■ EXERCISE
Restate only the tail of the data below, starting at the line that contains "Errors: Working on" and including the last line, word for word.

■ GIVEN DATA
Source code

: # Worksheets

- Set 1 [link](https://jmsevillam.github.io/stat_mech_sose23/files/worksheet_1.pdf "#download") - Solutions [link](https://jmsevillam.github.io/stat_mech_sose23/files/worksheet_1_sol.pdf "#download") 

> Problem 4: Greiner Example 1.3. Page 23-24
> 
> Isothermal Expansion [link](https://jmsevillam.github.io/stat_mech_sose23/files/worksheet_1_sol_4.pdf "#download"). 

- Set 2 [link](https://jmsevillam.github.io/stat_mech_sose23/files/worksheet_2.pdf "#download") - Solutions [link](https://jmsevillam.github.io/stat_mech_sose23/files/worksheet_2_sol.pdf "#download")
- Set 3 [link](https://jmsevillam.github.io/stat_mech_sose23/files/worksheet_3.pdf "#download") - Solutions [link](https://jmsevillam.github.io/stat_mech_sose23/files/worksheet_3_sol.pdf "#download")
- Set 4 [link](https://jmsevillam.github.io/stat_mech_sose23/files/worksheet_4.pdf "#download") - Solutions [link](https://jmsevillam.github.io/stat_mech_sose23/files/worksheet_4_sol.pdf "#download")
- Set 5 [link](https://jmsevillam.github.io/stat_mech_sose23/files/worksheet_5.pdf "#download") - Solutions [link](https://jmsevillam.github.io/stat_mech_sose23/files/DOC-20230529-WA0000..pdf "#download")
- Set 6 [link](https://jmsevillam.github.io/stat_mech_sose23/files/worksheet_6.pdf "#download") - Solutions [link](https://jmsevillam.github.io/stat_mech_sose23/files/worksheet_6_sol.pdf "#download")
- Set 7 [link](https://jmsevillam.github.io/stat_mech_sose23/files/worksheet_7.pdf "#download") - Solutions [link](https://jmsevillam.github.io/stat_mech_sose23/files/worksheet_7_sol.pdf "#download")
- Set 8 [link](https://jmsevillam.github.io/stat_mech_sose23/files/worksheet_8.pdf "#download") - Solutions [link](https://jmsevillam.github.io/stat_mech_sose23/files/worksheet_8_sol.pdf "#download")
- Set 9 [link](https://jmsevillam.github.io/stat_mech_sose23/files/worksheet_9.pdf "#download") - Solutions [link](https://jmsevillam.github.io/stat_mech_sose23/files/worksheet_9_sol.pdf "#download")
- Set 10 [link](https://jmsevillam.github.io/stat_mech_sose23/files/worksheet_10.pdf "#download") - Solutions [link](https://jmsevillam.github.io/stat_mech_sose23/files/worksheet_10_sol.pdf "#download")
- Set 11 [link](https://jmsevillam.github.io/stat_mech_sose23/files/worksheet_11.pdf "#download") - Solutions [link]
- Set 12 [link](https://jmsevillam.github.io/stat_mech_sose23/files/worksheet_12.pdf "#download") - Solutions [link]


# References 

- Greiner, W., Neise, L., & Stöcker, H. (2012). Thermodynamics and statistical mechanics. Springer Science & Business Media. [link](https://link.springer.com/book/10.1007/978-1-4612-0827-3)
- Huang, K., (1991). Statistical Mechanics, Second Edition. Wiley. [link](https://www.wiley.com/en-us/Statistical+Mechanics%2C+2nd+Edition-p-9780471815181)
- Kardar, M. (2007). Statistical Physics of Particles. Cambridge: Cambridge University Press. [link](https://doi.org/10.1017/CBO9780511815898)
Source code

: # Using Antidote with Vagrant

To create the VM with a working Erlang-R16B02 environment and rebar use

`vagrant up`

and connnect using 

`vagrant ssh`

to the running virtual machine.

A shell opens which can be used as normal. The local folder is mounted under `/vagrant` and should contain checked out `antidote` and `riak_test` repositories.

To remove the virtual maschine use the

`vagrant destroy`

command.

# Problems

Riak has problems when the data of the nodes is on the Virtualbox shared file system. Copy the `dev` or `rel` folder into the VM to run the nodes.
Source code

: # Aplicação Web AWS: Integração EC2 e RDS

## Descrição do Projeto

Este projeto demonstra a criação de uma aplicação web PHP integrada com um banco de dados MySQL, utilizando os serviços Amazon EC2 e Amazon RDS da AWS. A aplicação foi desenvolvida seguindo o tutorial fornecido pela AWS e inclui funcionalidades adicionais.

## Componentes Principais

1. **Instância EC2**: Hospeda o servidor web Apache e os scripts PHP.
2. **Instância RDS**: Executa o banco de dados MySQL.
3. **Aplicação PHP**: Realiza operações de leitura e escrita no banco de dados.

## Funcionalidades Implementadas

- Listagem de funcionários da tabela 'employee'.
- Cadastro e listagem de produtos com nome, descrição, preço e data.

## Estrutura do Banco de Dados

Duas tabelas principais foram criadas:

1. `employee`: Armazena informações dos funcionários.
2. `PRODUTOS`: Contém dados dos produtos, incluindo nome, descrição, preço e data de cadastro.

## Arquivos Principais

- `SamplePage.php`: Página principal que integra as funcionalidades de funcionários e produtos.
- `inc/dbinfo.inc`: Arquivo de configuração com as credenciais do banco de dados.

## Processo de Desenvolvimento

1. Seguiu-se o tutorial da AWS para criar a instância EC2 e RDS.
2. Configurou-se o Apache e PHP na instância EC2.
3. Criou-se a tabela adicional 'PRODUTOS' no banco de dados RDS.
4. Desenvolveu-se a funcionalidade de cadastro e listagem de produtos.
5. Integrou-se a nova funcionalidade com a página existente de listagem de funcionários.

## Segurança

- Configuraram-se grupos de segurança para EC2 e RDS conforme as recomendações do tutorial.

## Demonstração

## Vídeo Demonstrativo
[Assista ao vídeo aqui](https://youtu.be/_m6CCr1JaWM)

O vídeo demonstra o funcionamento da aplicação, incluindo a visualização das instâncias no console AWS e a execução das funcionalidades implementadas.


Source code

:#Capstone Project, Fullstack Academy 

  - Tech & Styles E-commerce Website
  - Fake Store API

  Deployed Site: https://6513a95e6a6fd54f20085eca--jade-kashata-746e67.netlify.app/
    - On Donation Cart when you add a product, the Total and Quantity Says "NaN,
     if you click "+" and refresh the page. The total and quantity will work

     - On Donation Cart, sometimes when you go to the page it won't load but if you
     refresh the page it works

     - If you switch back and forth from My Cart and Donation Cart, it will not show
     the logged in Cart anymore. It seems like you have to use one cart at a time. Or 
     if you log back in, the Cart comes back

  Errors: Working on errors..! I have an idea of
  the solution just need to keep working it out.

■ SOLUTION TO THIS TASK
  Errors: Working on errors..! I have an idea of
  the solution just need to keep working it out.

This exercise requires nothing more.